Friday, April 03, 2009

all hell

sitting here, blogging 1-handed
listening to the 40s on 4 (sirius radio) through the baby monitor while Julianna gnaws on my thumb.   
Somehow, the all hell I thought was about to break loose is staying in the can.  Perhaps God is tapping my soul like I tap the top of a Coke can after it has been shook up.   
Garrison Keillor had some good insights on Writer's Almanac.
I love the "Lies My Mother Told Me" poem by Elizabeth Thomas, especially the part about God "ratting you out" and "exaggerating."  That's good.  I sometimes wonder if life after death is completely and utterly open.  Whatever we hide or bear is common knowledge not only to God, but among the new fellowship.  We are open books.   Maybe that's how we find ourselves in heaven or hell.  If so, no doubt there's grace to see things in perspective.  

I also liked the quotes from the late birthday boy Herb Caen.  
 "Isn't it nice that people who prefer Los Angeles to San Francisco live there?"
As an Angeleno who loved San Francisco too, I can see the humor there--NoCal people just love looking down their noses at SoCal.  I think it's equivalent to Arkansans hating Texans--it is something that gives us Arkies a bit of passion, but the Texans don't really care.  It isn't reciprocated.   They love themselves too much to be distracted by any cultural vehemence.  My good friend and girlfriend from my first year in college was a Dallasite who was genuinely surprised that I hadn't taken "Texas history" in high school (in SW Arkansas).  It is that kind of oblivious state pride that makes Texans humorous and charming.  
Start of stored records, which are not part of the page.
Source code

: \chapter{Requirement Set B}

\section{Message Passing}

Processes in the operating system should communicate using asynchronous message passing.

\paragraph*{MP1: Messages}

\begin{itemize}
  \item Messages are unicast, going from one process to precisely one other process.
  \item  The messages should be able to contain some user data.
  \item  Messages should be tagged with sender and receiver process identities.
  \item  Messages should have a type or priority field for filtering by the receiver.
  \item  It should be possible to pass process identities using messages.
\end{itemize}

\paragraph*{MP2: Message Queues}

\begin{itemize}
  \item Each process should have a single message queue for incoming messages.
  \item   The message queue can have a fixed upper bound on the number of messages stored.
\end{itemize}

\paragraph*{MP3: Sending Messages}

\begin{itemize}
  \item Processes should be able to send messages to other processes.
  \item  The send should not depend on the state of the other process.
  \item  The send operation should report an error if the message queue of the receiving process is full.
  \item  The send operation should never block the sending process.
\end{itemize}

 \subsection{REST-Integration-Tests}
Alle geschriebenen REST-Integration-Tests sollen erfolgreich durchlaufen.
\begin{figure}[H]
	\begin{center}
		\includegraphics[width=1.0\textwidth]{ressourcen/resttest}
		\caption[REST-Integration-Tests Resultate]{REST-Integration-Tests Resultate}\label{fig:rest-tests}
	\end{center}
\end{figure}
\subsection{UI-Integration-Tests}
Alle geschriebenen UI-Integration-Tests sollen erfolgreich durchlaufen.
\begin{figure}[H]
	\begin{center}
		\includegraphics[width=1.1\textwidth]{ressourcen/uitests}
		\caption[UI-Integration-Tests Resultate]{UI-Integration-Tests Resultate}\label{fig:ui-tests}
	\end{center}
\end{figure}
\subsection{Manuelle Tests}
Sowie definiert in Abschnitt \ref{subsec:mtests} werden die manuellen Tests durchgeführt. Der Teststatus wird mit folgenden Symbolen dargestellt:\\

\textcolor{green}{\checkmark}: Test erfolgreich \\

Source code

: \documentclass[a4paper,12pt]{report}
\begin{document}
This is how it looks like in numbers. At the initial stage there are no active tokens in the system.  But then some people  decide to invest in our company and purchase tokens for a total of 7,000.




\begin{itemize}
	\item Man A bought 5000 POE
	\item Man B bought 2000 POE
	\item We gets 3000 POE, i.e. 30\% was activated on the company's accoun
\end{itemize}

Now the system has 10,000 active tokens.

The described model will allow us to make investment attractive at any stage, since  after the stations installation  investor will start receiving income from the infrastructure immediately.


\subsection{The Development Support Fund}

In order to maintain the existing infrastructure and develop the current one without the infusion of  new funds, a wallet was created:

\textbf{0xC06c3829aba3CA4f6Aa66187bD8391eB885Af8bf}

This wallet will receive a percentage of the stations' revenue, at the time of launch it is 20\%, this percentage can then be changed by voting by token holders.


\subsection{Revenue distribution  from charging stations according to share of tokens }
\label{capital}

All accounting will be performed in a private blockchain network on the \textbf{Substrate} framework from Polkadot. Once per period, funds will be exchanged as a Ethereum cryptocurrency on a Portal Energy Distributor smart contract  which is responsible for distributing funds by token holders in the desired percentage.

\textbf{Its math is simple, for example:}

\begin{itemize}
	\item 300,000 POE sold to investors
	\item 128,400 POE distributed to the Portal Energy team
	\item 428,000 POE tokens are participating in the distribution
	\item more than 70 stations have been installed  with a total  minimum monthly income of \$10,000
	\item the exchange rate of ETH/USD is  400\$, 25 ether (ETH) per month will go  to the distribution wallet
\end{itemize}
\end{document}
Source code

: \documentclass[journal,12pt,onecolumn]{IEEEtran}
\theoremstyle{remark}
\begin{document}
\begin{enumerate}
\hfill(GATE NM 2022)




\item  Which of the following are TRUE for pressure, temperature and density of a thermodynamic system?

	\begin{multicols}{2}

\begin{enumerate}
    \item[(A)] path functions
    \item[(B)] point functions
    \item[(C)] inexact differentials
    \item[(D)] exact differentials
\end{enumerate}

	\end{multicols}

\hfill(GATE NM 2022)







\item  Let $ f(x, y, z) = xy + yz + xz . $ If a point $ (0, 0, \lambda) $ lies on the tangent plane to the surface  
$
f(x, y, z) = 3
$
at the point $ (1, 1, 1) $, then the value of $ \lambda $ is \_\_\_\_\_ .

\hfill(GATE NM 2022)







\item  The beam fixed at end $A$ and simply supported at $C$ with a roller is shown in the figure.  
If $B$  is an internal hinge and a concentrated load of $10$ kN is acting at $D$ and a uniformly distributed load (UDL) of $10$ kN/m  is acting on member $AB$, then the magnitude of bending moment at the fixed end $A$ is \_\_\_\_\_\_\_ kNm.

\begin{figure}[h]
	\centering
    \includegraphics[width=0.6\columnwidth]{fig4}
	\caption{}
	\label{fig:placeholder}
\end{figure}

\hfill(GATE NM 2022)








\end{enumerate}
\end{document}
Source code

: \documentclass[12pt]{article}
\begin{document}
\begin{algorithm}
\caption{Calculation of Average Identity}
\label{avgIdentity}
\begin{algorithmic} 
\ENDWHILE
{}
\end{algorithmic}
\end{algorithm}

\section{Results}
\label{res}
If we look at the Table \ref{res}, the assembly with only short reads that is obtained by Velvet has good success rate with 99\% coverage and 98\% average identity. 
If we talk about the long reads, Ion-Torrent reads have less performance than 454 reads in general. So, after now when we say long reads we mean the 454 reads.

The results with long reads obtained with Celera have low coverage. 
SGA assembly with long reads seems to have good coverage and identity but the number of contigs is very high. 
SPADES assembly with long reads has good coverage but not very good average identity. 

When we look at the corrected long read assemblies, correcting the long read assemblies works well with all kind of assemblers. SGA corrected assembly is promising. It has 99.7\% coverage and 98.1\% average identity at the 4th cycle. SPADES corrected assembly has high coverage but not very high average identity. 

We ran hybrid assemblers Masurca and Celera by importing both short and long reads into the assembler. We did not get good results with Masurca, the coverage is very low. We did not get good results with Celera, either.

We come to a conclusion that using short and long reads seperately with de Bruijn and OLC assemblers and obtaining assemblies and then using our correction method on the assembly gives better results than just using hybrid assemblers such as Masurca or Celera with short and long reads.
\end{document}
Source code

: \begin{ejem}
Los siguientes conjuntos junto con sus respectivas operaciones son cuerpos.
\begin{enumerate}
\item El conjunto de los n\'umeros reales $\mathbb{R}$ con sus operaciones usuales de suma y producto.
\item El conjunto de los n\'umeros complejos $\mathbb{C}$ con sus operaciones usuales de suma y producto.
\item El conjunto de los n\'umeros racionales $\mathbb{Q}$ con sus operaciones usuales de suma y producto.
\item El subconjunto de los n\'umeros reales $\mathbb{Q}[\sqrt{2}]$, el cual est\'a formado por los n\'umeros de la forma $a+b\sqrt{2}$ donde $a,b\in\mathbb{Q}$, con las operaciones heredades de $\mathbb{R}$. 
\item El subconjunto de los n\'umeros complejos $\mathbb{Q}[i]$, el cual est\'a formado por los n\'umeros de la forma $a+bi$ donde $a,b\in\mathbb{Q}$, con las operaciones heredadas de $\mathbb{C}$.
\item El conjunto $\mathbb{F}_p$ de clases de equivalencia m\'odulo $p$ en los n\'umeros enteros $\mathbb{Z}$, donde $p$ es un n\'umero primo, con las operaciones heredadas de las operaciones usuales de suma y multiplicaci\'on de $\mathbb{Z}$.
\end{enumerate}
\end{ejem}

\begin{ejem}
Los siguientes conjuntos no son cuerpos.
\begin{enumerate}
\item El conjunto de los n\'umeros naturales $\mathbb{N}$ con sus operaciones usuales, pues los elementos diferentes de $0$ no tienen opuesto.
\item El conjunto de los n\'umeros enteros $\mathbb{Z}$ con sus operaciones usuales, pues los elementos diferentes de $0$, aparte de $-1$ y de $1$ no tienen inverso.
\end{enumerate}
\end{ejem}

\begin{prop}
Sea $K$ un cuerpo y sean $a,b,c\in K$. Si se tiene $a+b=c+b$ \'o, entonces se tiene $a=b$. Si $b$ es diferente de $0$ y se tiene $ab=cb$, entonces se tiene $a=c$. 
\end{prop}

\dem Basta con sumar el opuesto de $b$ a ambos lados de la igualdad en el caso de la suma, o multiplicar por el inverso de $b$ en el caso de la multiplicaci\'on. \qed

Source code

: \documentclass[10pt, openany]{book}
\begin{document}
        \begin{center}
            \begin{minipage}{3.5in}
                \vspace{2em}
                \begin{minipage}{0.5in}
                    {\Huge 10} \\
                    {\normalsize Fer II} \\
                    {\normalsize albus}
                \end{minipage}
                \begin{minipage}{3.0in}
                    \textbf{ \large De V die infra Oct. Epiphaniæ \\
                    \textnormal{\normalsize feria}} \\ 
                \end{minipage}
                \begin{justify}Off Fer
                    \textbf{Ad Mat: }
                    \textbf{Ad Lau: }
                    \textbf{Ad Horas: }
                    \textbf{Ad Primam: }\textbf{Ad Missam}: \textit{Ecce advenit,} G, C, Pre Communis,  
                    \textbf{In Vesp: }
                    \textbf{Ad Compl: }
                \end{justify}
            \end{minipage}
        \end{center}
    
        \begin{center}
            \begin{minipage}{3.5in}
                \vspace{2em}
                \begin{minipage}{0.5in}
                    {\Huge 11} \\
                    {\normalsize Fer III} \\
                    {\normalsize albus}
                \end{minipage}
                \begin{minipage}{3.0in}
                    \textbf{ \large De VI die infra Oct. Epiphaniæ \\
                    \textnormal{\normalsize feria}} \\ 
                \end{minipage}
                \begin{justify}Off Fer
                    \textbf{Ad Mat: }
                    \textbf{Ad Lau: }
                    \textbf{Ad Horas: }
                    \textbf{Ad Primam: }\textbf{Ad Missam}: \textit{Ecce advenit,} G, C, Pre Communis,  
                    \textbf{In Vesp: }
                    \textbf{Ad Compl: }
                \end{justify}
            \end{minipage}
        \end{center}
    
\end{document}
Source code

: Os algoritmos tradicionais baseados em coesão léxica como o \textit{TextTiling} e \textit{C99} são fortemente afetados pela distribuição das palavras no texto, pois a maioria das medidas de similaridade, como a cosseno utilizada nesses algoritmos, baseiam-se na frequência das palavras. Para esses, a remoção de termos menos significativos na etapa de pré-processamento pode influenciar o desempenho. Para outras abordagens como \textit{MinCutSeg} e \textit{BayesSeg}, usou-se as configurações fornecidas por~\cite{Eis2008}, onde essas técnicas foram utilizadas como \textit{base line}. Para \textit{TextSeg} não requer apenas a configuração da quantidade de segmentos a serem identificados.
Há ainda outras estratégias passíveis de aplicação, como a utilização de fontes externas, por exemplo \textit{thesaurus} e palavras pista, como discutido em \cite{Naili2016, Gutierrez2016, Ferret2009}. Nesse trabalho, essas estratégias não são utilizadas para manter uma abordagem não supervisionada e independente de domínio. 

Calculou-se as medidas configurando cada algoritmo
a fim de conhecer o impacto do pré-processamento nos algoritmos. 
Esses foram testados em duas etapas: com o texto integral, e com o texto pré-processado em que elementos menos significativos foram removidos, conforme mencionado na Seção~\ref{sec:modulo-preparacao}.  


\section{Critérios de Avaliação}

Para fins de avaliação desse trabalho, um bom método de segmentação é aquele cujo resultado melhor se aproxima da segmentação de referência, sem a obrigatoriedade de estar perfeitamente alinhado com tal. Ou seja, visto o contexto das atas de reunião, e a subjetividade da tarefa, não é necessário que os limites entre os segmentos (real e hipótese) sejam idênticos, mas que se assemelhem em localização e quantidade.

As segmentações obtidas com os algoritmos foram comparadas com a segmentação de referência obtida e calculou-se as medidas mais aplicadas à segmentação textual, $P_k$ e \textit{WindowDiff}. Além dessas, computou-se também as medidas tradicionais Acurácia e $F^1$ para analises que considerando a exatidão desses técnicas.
All hell breaking loose had to do with dealing with this wreck and the purchase of a new car,lots of travel, helping a family experiencing grief and strife over the loss of a loved one and funeral planning, getting the Vundo computer virus, annoying changes to a book title I've contributed a chapter to, preparing for Holy Week and other commitments...It just seems like things kept piling up.  

Last night Wesley knelt by his bed and prayed.  He thanked God for "mommie and daddy and sister and grandmama and grandaddy and gammy and papi and all my toys."  He told Lara she needed to pray to, then he told me I should pray as well.  I prayed that God would help us be good to each other because some of us were stressed out.  

Later that night, the vundo virus was just gone from the computer.  Perhaps it's a virtual miracle.